## About this task
Which lines of the entries below run from the one holding "Source code" to the one holding "Python muss auf dem System installiert sein.", inclusive? Set down exactly those lines and no others.

## Working data
========

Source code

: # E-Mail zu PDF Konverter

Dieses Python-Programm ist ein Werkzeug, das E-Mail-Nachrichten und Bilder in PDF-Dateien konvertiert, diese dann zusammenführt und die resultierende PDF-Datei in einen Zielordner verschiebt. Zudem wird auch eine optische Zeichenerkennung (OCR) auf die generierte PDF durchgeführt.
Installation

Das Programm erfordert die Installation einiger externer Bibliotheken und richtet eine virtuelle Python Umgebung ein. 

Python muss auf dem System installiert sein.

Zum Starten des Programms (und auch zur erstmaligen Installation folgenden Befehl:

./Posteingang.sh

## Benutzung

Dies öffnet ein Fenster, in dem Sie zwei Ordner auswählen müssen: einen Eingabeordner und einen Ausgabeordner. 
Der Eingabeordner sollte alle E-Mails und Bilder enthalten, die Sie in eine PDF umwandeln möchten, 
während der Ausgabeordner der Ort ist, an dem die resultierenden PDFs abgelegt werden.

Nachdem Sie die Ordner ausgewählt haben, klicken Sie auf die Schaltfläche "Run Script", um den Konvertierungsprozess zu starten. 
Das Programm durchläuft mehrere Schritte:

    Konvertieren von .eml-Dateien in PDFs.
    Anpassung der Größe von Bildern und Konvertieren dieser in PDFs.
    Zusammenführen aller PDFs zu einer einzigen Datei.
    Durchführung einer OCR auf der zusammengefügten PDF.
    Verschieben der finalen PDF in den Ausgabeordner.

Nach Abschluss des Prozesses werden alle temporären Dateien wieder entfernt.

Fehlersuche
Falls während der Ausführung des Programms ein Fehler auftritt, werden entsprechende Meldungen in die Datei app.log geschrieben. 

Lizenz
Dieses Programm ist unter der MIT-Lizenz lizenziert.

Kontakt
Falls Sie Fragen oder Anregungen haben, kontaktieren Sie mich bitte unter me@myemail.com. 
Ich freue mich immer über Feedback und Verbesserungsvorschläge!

========

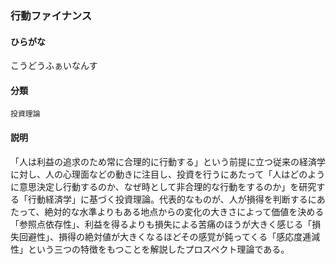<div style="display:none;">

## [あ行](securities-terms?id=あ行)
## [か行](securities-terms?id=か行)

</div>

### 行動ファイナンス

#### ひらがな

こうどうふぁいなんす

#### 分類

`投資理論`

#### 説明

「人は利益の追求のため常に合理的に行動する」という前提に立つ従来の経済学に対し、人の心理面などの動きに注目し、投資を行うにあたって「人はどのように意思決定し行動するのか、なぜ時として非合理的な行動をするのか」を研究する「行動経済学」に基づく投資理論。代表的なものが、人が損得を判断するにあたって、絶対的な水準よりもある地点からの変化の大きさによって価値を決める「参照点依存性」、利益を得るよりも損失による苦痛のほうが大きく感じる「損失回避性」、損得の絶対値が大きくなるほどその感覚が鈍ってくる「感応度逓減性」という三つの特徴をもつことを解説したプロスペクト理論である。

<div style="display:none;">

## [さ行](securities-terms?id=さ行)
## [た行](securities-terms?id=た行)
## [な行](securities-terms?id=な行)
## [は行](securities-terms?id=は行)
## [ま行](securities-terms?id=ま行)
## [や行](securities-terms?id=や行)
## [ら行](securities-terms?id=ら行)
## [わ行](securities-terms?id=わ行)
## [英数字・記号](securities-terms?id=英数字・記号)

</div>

========

## Finished task
Source code

: # E-Mail zu PDF Konverter

Dieses Python-Programm ist ein Werkzeug, das E-Mail-Nachrichten und Bilder in PDF-Dateien konvertiert, diese dann zusammenführt und die resultierende PDF-Datei in einen Zielordner verschiebt. Zudem wird auch eine optische Zeichenerkennung (OCR) auf die generierte PDF durchgeführt.
Installation

Das Programm erfordert die Installation einiger externer Bibliotheken und richtet eine virtuelle Python Umgebung ein. 

Python muss auf dem System installiert sein.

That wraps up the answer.